- _Required action_
Print each entry precisely; exclude the pictures.

(Saved data entries)
= = =
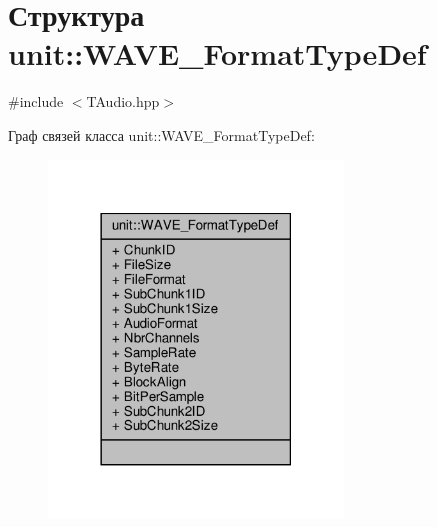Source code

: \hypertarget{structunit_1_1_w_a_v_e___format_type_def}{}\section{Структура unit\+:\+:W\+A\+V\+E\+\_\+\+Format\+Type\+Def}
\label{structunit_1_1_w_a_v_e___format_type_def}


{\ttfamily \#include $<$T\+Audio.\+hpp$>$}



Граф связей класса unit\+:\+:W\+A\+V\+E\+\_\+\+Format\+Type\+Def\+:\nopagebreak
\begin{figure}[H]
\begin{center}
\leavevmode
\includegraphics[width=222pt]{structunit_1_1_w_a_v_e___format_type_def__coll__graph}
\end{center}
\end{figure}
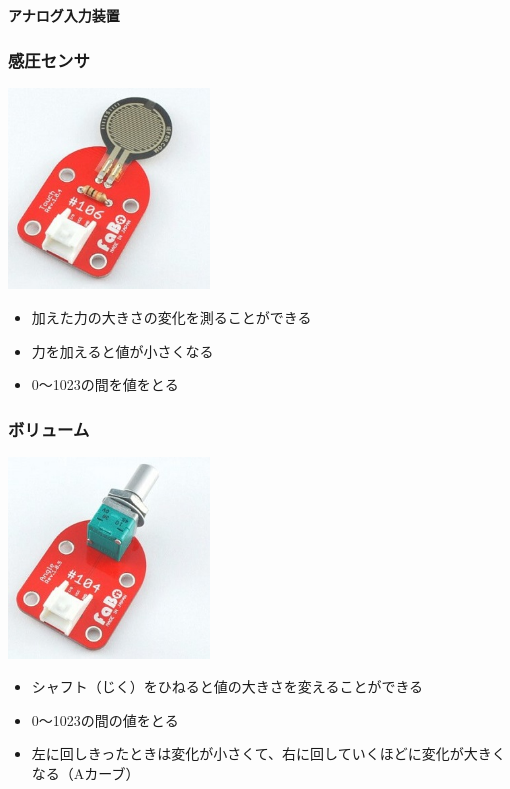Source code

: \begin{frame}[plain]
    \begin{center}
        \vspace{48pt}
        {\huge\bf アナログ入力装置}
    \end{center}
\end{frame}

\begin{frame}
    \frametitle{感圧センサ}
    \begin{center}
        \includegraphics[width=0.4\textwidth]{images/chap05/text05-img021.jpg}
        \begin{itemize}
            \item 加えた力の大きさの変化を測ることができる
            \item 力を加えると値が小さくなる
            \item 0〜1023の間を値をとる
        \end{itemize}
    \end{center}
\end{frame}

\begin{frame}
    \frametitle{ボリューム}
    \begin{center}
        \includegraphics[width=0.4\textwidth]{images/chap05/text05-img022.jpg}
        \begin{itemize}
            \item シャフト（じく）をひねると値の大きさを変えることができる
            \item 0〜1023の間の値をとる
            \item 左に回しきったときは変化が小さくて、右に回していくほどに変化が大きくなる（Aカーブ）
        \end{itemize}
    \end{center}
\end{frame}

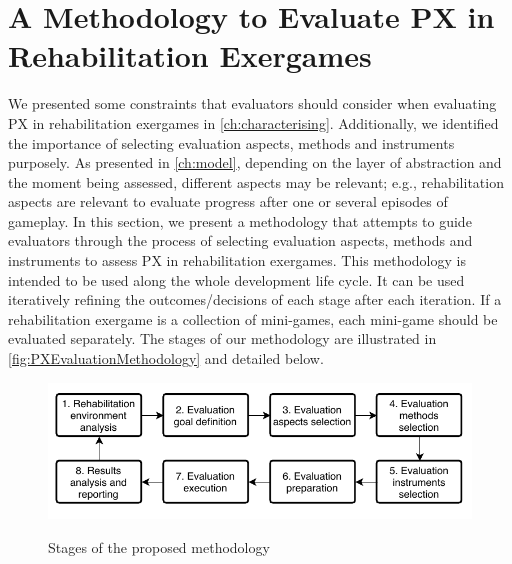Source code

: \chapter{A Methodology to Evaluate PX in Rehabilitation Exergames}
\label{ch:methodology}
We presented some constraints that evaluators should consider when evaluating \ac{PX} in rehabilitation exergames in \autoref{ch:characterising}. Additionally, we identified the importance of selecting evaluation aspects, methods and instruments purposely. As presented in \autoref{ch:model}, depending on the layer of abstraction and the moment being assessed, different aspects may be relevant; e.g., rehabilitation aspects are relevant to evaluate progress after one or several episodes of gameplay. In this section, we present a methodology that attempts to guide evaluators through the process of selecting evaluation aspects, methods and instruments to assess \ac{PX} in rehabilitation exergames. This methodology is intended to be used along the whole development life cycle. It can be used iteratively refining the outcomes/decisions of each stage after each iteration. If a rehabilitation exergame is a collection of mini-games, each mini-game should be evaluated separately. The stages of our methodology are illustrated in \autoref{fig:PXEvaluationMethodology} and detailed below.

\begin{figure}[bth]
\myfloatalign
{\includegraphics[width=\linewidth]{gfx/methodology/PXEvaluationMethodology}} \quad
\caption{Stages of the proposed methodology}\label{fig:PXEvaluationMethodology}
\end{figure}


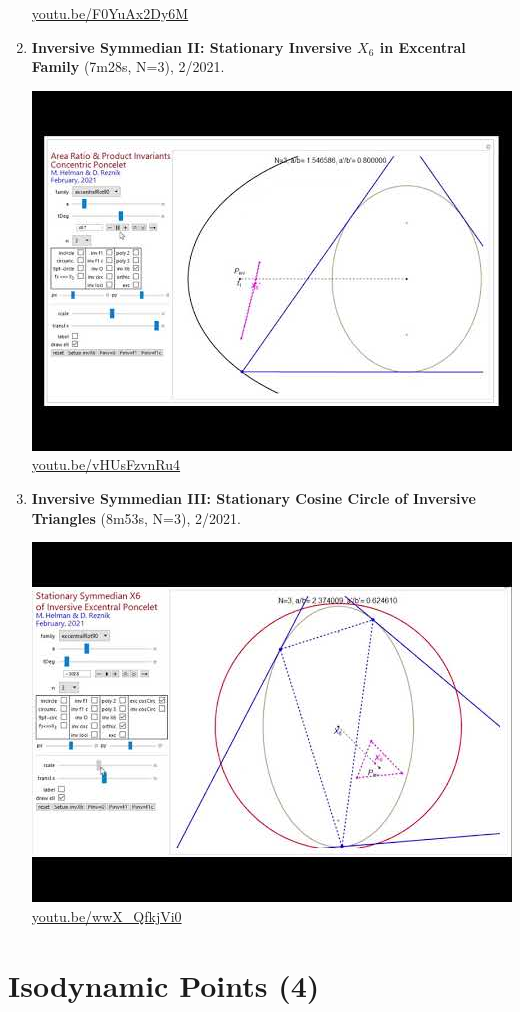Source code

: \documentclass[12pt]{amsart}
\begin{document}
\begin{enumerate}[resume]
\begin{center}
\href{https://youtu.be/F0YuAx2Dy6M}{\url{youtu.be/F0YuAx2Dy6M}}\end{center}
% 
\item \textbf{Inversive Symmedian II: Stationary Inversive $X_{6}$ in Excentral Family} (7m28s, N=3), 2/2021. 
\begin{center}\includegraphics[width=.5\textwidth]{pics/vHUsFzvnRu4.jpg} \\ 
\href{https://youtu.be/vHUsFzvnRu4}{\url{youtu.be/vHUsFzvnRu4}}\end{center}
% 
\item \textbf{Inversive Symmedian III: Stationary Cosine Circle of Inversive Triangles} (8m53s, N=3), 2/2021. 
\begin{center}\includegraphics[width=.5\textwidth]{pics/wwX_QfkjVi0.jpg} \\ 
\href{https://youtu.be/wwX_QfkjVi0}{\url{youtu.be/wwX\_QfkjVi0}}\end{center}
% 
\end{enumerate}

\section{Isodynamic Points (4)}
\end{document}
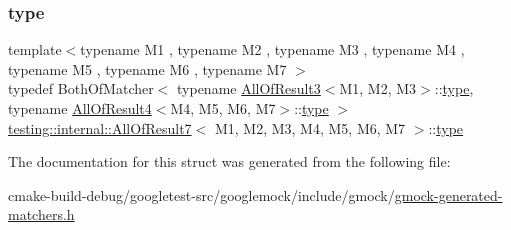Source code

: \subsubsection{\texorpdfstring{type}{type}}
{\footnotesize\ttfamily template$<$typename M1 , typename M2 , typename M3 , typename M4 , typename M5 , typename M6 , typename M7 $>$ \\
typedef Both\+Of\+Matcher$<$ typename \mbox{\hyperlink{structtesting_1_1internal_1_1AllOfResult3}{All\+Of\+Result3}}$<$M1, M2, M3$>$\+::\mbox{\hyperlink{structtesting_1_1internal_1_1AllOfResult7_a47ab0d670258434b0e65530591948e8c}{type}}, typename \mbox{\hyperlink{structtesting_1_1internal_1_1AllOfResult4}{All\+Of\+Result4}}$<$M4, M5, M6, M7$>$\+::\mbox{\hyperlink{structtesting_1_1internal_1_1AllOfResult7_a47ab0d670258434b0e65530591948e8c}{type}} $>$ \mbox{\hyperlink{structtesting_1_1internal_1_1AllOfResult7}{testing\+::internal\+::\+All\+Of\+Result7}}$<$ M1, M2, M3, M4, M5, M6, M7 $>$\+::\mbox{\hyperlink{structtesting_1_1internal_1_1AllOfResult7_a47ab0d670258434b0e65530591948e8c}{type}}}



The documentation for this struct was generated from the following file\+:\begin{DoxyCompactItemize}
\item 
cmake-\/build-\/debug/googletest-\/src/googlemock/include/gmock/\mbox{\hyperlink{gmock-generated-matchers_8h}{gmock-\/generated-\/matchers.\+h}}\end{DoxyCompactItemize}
= = =
- _Exercise output_
Source code

: \hypertarget{structunit_1_1_w_a_v_e___format_type_def}{}\section{Структура unit\+:\+:W\+A\+V\+E\+\_\+\+Format\+Type\+Def}
\label{structunit_1_1_w_a_v_e___format_type_def}


{\ttfamily \#include $<$T\+Audio.\+hpp$>$}



Граф связей класса unit\+:\+:W\+A\+V\+E\+\_\+\+Format\+Type\+Def\+:\nopagebreak
\begin{figure}[H]
\begin{center}
\leavevmode
\includegraphics[width=222pt]{structunit_1_1_w_a_v_e___format_type_def__coll__graph}
\end{center}
\end{figure}
Source code

: \begin{frame}[plain]
    \begin{center}
        \vspace{48pt}
        {\huge\bf アナログ入力装置}
    \end{center}
\end{frame}

\begin{frame}
    \frametitle{感圧センサ}
    \begin{center}
        \includegraphics[width=0.4\textwidth]{images/chap05/text05-img021.jpg}
        \begin{itemize}
            \item 加えた力の大きさの変化を測ることができる
            \item 力を加えると値が小さくなる
            \item 0〜1023の間を値をとる
        \end{itemize}
    \end{center}
\end{frame}

\begin{frame}
    \frametitle{ボリューム}
    \begin{center}
        \includegraphics[width=0.4\textwidth]{images/chap05/text05-img022.jpg}
        \begin{itemize}
            \item シャフト（じく）をひねると値の大きさを変えることができる
            \item 0〜1023の間の値をとる
            \item 左に回しきったときは変化が小さくて、右に回していくほどに変化が大きくなる（Aカーブ）
        \end{itemize}
    \end{center}
\end{frame}

Source code

: \chapter{A Methodology to Evaluate PX in Rehabilitation Exergames}
\label{ch:methodology}
We presented some constraints that evaluators should consider when evaluating \ac{PX} in rehabilitation exergames in \autoref{ch:characterising}. Additionally, we identified the importance of selecting evaluation aspects, methods and instruments purposely. As presented in \autoref{ch:model}, depending on the layer of abstraction and the moment being assessed, different aspects may be relevant; e.g., rehabilitation aspects are relevant to evaluate progress after one or several episodes of gameplay. In this section, we present a methodology that attempts to guide evaluators through the process of selecting evaluation aspects, methods and instruments to assess \ac{PX} in rehabilitation exergames. This methodology is intended to be used along the whole development life cycle. It can be used iteratively refining the outcomes/decisions of each stage after each iteration. If a rehabilitation exergame is a collection of mini-games, each mini-game should be evaluated separately. The stages of our methodology are illustrated in \autoref{fig:PXEvaluationMethodology} and detailed below.

\begin{figure}[bth]
\myfloatalign
{\includegraphics[width=\linewidth]{gfx/methodology/PXEvaluationMethodology}} \quad
\caption{Stages of the proposed methodology}\label{fig:PXEvaluationMethodology}
\end{figure}


Source code

: \documentclass[12pt]{amsart}
\begin{document}
\begin{enumerate}[resume]
\begin{center}
\href{https://youtu.be/F0YuAx2Dy6M}{\url{youtu.be/F0YuAx2Dy6M}}\end{center}
% 
\item \textbf{Inversive Symmedian II: Stationary Inversive $X_{6}$ in Excentral Family} (7m28s, N=3), 2/2021. 
\begin{center}\includegraphics[width=.5\textwidth]{pics/vHUsFzvnRu4.jpg} \\ 
\href{https://youtu.be/vHUsFzvnRu4}{\url{youtu.be/vHUsFzvnRu4}}\end{center}
% 
\item \textbf{Inversive Symmedian III: Stationary Cosine Circle of Inversive Triangles} (8m53s, N=3), 2/2021. 
\begin{center}\includegraphics[width=.5\textwidth]{pics/wwX_QfkjVi0.jpg} \\ 
\href{https://youtu.be/wwX_QfkjVi0}{\url{youtu.be/wwX\_QfkjVi0}}\end{center}
% 
\end{enumerate}

\section{Isodynamic Points (4)}
\end{document}
Source code

: \subsubsection{\texorpdfstring{type}{type}}
{\footnotesize\ttfamily template$<$typename M1 , typename M2 , typename M3 , typename M4 , typename M5 , typename M6 , typename M7 $>$ \\
typedef Both\+Of\+Matcher$<$ typename \mbox{\hyperlink{structtesting_1_1internal_1_1AllOfResult3}{All\+Of\+Result3}}$<$M1, M2, M3$>$\+::\mbox{\hyperlink{structtesting_1_1internal_1_1AllOfResult7_a47ab0d670258434b0e65530591948e8c}{type}}, typename \mbox{\hyperlink{structtesting_1_1internal_1_1AllOfResult4}{All\+Of\+Result4}}$<$M4, M5, M6, M7$>$\+::\mbox{\hyperlink{structtesting_1_1internal_1_1AllOfResult7_a47ab0d670258434b0e65530591948e8c}{type}} $>$ \mbox{\hyperlink{structtesting_1_1internal_1_1AllOfResult7}{testing\+::internal\+::\+All\+Of\+Result7}}$<$ M1, M2, M3, M4, M5, M6, M7 $>$\+::\mbox{\hyperlink{structtesting_1_1internal_1_1AllOfResult7_a47ab0d670258434b0e65530591948e8c}{type}}}



The documentation for this struct was generated from the following file\+:\begin{DoxyCompactItemize}
\item 
cmake-\/build-\/debug/googletest-\/src/googlemock/include/gmock/\mbox{\hyperlink{gmock-generated-matchers_8h}{gmock-\/generated-\/matchers.\+h}}\end{DoxyCompactItemize}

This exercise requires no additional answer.